- _REQUIRED ACTION_: Search the records below for the string "hands" and copy each line where it turns up.

- _EXERCISE MATERIALS_:
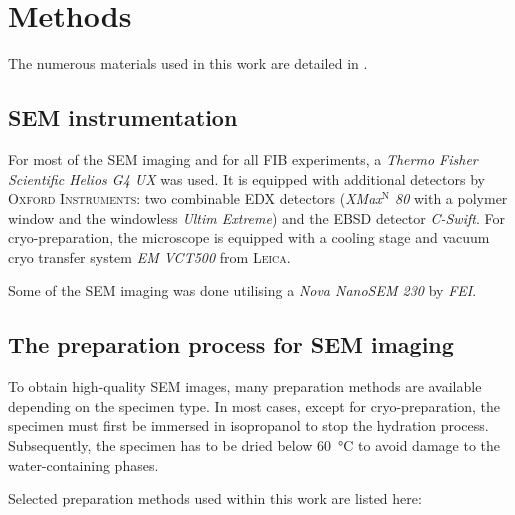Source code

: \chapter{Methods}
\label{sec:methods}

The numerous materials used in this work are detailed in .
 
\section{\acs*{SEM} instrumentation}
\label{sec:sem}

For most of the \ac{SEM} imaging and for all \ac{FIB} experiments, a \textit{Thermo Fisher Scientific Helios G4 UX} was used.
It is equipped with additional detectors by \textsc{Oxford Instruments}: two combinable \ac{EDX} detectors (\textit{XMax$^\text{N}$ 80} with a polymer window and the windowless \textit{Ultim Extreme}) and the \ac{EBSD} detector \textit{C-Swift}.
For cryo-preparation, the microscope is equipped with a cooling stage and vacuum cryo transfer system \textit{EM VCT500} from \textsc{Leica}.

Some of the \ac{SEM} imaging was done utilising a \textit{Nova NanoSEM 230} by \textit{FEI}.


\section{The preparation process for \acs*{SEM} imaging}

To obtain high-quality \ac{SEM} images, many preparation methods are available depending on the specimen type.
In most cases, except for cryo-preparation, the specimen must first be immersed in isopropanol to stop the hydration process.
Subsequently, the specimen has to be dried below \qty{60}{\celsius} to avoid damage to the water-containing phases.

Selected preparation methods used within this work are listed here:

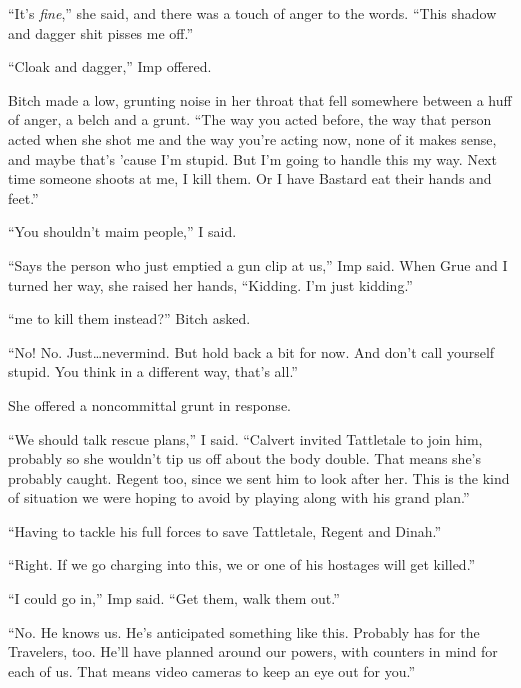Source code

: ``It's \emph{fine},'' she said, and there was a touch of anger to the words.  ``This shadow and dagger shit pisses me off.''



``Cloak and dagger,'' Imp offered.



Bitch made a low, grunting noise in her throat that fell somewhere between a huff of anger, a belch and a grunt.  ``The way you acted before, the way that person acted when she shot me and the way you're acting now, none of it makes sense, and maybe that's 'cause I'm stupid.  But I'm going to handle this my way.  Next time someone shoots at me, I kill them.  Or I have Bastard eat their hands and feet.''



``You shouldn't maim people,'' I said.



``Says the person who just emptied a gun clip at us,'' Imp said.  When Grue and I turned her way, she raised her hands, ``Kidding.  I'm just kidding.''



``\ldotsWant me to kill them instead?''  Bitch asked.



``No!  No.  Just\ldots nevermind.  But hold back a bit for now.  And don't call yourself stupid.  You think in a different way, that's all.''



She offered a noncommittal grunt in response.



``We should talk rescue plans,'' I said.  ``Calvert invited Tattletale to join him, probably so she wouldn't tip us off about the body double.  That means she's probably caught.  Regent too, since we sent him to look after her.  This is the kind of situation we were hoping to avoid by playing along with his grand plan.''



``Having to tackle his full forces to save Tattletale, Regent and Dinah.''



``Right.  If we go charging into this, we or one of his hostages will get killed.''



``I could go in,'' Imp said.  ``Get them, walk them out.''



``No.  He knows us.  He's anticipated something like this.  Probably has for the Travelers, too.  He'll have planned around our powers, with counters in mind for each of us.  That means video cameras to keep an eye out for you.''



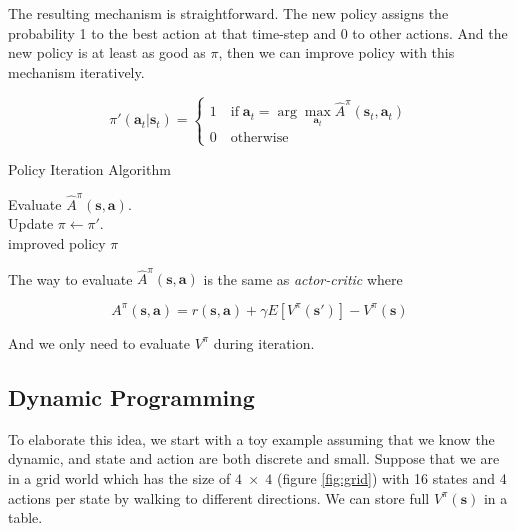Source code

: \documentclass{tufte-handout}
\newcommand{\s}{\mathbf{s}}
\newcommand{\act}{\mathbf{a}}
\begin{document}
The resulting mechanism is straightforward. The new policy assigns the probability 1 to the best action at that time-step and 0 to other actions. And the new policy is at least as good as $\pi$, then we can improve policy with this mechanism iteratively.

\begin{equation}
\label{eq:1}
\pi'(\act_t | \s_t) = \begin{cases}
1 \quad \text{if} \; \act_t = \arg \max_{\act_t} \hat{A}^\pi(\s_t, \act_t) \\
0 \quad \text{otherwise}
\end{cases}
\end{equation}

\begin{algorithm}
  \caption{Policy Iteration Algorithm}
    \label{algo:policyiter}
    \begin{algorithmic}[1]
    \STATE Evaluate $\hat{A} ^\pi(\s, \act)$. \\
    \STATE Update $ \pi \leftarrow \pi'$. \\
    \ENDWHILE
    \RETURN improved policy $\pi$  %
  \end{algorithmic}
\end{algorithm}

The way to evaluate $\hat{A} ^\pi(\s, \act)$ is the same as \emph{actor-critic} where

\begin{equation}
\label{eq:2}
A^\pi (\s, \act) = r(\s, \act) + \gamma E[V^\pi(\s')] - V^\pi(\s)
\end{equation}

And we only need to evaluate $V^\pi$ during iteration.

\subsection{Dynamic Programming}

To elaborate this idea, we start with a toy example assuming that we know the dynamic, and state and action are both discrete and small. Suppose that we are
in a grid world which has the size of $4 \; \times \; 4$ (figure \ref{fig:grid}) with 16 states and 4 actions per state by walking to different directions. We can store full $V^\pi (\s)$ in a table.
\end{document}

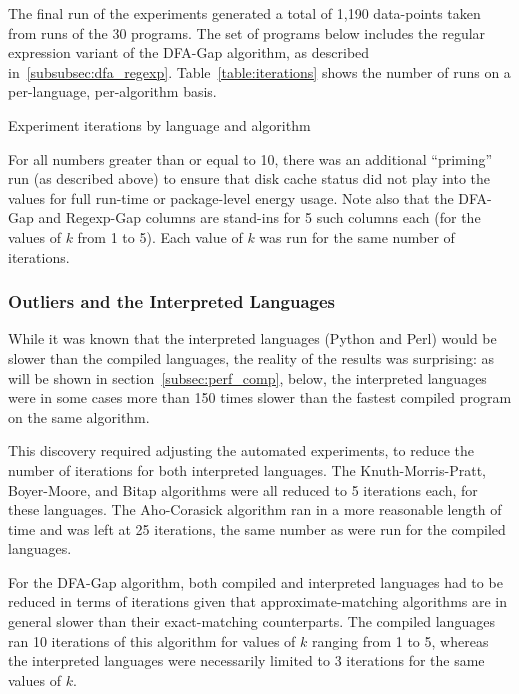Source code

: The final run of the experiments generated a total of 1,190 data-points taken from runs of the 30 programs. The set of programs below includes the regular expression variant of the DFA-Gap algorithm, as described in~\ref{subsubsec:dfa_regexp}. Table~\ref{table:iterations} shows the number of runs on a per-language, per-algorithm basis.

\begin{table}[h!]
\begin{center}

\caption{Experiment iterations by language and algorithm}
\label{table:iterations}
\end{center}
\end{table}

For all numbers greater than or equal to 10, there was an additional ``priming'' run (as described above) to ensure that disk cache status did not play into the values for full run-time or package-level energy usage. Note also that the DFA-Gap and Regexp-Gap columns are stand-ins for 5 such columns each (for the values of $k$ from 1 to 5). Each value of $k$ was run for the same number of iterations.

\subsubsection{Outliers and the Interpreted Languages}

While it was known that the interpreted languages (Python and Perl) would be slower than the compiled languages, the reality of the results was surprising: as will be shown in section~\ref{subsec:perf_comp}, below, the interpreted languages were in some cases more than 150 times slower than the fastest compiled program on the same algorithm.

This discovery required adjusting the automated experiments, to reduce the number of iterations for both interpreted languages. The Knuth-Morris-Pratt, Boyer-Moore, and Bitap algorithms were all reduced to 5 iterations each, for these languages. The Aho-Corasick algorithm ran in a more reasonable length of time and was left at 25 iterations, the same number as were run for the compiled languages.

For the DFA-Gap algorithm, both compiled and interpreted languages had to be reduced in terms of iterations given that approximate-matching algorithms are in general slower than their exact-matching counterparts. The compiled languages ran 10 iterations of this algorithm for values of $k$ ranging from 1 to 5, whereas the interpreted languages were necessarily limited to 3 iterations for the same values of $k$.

- _RESPONSE_:
Bitch made a low, grunting noise in her throat that fell somewhere between a huff of anger, a belch and a grunt.  ``The way you acted before, the way that person acted when she shot me and the way you're acting now, none of it makes sense, and maybe that's 'cause I'm stupid.  But I'm going to handle this my way.  Next time someone shoots at me, I kill them.  Or I have Bastard eat their hands and feet.''
``Says the person who just emptied a gun clip at us,'' Imp said.  When Grue and I turned her way, she raised her hands, ``Kidding.  I'm just kidding.''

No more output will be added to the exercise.